Before KEITH, BOYCE F. MARTIN, Jr., and RYAN, Circuit Judges.

KEITH, Circuit Judge:


The National Labor Relations Board ("the Board") petitions this court to enforce its order against Greenleaf Motor Express, Inc. ("Greenleaf"), a union shop, and Ashtabula Chemical Corporation ("Ashtabula"), a non-union shop, which together constitute a single employer ("the Company") for purposes of enforcing provisions of the National Labor Relations Act ("the Act") (29 U.S.C. §§ 151-188). The Board's order is reported at 286 N.L.R.B. 117 (1987). The order requires the Company to cease and desist from its unfair labor practices, which involve the maintenance of double-breasted operations; and to bargain with the International Brotherhood of Teamsters, Warehousemen and Helpers of America, Local 377 ("the Union"), as the representative of all employees in the appropriate bargaining unit. For the following reasons, we ENFORCE the order of the Board.
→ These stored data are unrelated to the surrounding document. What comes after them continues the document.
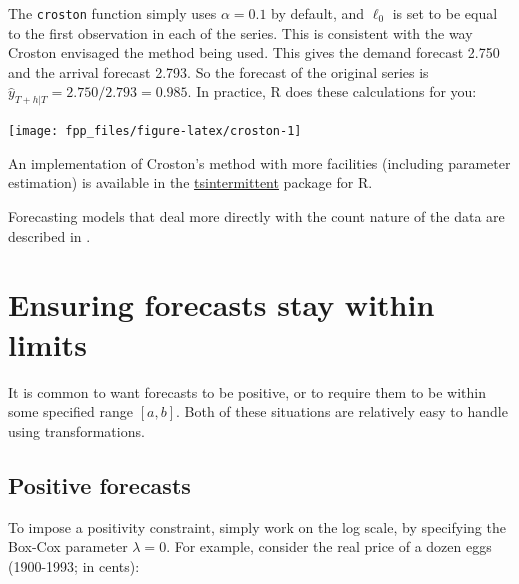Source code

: \documentclass[]{book}
\newenvironment{Shaded}{\begin{snugshade}}{\end{snugshade}}
\newcommand{\DataTypeTok}[1]{\textcolor[rgb]{0.13,0.29,0.53}{#1}}
\newcommand{\DecValTok}[1]{\textcolor[rgb]{0.00,0.00,0.81}{#1}}
\newcommand{\KeywordTok}[1]{\textcolor[rgb]{0.13,0.29,0.53}{\textbf{#1}}}
\newcommand{\NormalTok}[1]{#1}
\newcommand{\OperatorTok}[1]{\textcolor[rgb]{0.81,0.36,0.00}{\textbf{#1}}}
\newcommand{\OtherTok}[1]{\textcolor[rgb]{0.56,0.35,0.01}{#1}}
\newcommand{\StringTok}[1]{\textcolor[rgb]{0.31,0.60,0.02}{#1}}
\begin{document}
The \texttt{croston} function simply uses \(\alpha=0.1\) by default, and \(\ell_0\) is set to be equal to the first observation in each of the series. This is consistent with the way Croston envisaged the method being used. This gives the demand forecast 2.750 and the arrival forecast 2.793. So the forecast of the original series is
\(\hat{y}_{T+h|T} = 2.750 / 2.793 = 0.985\). In practice, R does these calculations for you:

\begin{Shaded}
\end{Shaded}

\begin{center}\texttt{[image: fpp\_files/figure-latex/croston-1]} \end{center}

An implementation of Croston's method with more facilities (including parameter estimation) is available in the \href{https://cran.r-project.org/package=tsintermittent}{tsintermittent} package for R.

Forecasting models that deal more directly with the count nature of the data are described in \citet{christou2015count}.

\hypertarget{limits}{%
\section{Ensuring forecasts stay within limits}\label{limits}}

It is common to want forecasts to be positive, or to require them to be within some specified range \([a,b]\). Both of these situations are relatively easy to handle using transformations.

\hypertarget{positive-forecasts}{%
\subsection*{Positive forecasts}\label{positive-forecasts}}

To impose a positivity constraint, simply work on the log scale, by specifying the Box-Cox parameter \(\lambda=0\). For example, consider the real price of a dozen eggs (1900-1993; in cents):

\begin{Shaded}
\end{Shaded}
\end{document}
The Company is composed of two trucking concerns engaged in the interstate and intrastate transportation of bulk chemicals. The Company originally operated Greenleaf, a union shop. For over thirty years, Greenleaf and the Union have been parties to collective bargaining agreements that define the bargaining unit as including all "drivers" or "driver-helpers" operating vehicles for "transportation purposes." The bargaining agreements require that all covered employees join the Union within 31 days of initial employment.

In 1979, the Company formed a separate trucking concern, Ashtabula, a non-union shop. Ashtabula began to hire brokers--truck owner-operators--to haul loads in 1982. Ashtabula's owner-operators leased their trucks to Greenleaf and received separate payments from Greenleaf for their driving services. At all relevant times, Ashtabula and Greenleaf shared common facilities and equipment, operating out of a single location in Ashtabula, Ohio.
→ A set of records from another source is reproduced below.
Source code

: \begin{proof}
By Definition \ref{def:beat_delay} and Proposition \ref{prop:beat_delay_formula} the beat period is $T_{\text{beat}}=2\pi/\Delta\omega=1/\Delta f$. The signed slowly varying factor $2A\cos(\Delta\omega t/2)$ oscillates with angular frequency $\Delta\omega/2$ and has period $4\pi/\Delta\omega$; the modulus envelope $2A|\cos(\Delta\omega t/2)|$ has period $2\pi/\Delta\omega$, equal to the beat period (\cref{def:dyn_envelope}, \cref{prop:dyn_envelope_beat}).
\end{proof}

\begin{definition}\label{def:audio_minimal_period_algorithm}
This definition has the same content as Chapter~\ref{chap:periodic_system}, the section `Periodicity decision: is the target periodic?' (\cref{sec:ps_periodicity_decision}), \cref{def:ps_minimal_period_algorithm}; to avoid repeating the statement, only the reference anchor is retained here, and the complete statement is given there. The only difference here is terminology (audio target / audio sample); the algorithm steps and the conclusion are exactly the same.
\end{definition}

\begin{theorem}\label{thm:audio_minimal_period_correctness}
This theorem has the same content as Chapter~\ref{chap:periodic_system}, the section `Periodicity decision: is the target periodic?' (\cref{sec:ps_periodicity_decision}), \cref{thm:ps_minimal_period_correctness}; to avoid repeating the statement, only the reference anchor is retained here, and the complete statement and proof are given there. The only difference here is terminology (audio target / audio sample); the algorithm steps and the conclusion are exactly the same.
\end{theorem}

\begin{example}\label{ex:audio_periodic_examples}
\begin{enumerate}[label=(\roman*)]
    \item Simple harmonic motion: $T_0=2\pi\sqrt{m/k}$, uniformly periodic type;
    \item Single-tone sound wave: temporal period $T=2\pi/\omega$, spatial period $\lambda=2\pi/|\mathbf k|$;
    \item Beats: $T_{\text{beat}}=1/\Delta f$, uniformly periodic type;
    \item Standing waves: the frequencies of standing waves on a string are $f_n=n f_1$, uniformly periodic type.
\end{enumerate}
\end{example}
In October, 1983, the Company eliminated the brokerage operation and placed the owner-operators on Ashtabula's payroll. The Ashtabula driver-employees were leased exclusively to Greenleaf to drive Greenleaf trucks. The Company then formulated and administered a common labor policy affecting the union Greenleaf drivers and the non-union Ashtabula drivers. All drivers worked under the same supervisor; attended combined safety meetings; and were held to the same work rules. Moreover, all drivers served the same customers. Greenleaf drivers were sometimes paired with Ashtabula drivers on a single trip in the same truck. In addition, all drivers were paid at the same rates, but amounts deducted from the Greenleaf drivers' wages for union health, welfare and pension benefits were not deducted from the Ashtabula drivers' wages. Even though the Company operated Greenleaf and Ashtabula as a single integrated business enterprise, the Company did not enforce the collective bargaining agreement by requiring the Ashtabula drivers to join the Union within 31 days of employment.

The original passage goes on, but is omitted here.